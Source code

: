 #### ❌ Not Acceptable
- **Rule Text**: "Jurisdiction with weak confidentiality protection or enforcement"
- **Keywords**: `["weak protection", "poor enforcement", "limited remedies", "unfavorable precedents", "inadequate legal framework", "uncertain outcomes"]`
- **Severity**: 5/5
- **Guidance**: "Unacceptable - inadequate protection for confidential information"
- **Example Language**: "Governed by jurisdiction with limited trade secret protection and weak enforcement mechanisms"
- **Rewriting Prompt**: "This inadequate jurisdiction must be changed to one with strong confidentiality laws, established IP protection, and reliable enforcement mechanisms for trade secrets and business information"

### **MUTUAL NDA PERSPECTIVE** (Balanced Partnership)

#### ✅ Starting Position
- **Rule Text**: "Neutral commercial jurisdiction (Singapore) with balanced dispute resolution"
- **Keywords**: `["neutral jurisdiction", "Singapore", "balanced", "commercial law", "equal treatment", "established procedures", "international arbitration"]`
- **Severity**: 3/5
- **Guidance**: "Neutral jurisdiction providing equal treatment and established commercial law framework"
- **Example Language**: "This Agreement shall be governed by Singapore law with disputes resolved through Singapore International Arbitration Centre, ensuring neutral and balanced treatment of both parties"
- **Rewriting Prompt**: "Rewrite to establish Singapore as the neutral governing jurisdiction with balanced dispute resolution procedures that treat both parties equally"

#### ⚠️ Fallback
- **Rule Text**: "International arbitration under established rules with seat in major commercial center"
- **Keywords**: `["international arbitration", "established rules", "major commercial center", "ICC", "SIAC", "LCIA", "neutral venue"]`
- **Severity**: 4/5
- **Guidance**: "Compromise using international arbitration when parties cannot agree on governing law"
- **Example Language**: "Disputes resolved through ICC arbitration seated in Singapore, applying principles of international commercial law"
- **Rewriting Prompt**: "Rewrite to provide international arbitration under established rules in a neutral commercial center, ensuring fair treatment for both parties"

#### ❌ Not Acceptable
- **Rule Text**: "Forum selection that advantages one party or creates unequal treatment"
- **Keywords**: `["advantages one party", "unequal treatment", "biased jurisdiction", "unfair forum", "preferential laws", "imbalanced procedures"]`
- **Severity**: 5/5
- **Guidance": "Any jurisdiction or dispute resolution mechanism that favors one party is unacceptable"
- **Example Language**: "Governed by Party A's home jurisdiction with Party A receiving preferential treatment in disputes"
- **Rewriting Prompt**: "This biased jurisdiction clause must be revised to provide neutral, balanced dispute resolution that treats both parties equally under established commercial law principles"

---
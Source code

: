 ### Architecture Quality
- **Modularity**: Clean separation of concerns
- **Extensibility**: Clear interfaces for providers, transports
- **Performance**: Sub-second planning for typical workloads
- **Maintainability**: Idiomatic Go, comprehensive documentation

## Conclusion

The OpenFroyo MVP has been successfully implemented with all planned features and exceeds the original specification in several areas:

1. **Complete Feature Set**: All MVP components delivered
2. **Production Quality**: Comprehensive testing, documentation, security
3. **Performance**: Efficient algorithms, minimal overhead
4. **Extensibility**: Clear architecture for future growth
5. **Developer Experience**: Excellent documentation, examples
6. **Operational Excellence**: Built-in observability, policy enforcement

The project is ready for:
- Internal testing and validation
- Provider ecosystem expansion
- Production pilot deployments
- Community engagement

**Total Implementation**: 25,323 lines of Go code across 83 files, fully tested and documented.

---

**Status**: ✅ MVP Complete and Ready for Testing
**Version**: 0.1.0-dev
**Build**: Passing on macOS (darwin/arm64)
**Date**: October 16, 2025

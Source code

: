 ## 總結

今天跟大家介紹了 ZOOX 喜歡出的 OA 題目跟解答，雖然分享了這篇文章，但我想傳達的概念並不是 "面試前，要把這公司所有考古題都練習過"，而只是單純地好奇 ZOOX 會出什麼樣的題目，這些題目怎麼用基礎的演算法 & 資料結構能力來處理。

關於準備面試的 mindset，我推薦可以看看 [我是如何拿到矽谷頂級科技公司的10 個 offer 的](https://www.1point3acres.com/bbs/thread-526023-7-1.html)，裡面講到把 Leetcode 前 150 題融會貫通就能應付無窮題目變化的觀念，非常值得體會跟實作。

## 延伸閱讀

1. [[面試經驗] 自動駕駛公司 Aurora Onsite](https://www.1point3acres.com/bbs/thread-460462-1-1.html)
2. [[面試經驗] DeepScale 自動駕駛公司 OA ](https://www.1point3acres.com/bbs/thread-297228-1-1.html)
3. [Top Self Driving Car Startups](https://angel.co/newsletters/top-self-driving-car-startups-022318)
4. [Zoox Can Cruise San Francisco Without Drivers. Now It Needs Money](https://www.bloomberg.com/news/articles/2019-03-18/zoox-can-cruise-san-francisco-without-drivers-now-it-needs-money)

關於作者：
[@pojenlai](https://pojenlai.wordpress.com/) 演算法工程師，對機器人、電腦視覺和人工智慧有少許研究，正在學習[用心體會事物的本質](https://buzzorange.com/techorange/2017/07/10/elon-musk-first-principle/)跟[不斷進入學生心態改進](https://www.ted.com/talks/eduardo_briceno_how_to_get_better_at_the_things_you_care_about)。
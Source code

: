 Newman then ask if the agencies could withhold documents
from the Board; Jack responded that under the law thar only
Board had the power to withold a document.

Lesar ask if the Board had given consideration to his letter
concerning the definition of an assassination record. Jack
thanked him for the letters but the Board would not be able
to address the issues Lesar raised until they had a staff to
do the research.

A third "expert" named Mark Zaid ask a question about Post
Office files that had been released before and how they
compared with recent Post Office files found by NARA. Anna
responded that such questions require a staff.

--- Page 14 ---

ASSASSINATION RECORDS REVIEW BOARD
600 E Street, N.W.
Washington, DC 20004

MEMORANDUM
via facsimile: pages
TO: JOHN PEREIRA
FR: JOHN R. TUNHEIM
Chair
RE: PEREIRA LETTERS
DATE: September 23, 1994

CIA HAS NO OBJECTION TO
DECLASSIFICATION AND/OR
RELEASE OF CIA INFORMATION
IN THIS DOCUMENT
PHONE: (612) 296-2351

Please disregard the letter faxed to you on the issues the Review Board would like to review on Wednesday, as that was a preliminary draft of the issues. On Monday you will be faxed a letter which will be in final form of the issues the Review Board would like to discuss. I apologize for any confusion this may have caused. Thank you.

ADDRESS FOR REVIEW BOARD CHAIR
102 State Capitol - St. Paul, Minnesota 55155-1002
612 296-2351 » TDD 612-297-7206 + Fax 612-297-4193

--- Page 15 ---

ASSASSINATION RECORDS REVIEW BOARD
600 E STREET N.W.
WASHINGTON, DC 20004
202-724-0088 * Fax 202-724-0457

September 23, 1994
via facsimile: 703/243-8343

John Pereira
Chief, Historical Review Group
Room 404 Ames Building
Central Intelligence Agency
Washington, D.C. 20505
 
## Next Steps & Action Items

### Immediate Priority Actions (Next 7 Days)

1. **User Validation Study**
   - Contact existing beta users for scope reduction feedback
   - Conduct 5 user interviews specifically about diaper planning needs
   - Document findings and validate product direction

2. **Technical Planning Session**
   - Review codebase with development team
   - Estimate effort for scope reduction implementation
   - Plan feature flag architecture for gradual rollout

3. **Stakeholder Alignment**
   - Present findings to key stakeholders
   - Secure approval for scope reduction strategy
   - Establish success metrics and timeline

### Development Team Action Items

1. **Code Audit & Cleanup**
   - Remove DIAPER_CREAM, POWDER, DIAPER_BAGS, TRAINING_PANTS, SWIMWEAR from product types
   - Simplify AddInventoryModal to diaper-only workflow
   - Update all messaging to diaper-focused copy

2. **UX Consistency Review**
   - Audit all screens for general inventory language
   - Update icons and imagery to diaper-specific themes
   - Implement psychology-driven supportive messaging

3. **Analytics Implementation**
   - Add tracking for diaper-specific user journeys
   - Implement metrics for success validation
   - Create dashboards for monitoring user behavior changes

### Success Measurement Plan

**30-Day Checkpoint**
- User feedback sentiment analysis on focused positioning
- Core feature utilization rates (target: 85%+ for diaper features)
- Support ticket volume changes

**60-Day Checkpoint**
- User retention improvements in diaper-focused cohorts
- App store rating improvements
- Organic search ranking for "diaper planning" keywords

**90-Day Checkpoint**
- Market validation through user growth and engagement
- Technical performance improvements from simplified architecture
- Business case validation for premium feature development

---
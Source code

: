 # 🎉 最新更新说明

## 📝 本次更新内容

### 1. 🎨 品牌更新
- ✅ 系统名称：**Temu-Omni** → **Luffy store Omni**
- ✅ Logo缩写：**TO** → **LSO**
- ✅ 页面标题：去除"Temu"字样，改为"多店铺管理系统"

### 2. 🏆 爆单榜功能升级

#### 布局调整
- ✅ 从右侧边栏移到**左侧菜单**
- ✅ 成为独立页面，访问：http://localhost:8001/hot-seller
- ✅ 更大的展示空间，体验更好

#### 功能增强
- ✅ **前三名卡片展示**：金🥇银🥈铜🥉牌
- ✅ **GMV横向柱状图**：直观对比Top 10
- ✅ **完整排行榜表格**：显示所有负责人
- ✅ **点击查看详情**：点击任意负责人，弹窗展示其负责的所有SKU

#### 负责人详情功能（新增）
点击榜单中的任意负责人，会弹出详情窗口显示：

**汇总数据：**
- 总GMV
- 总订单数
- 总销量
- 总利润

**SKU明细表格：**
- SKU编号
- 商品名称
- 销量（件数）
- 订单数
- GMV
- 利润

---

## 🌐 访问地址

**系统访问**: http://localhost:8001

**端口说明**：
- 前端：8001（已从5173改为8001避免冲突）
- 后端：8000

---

☆ ☆ ☆ ☆ ☆ ☆ ☆

§ **What you need to do**:
Beginning with the line that holds "- ✅ Logo缩写：**TO** → **LSO**" and ending with the last line of the material, retype each line exactly and output nothing else.

§ **Solution to the problem**:
- ✅ Logo缩写：**TO** → **LSO**
- ✅ 页面标题：去除"Temu"字样，改为"多店铺管理系统"

### 2. 🏆 爆单榜功能升级

#### 布局调整
- ✅ 从右侧边栏移到**左侧菜单**
- ✅ 成为独立页面，访问：http://localhost:8001/hot-seller
- ✅ 更大的展示空间，体验更好

#### 功能增强
- ✅ **前三名卡片展示**：金🥇银🥈铜🥉牌
- ✅ **GMV横向柱状图**：直观对比Top 10
- ✅ **完整排行榜表格**：显示所有负责人
- ✅ **点击查看详情**：点击任意负责人，弹窗展示其负责的所有SKU

#### 负责人详情功能（新增）
点击榜单中的任意负责人，会弹出详情窗口显示：

**汇总数据：**
- 总GMV
- 总订单数
- 总销量
- 总利润

**SKU明细表格：**
- SKU编号
- 商品名称
- 销量（件数）
- 订单数
- GMV
- 利润

---

## 🌐 访问地址

**系统访问**: http://localhost:8001

**端口说明**：
- 前端：8001（已从5173改为8001避免冲突）
- 后端：8000

---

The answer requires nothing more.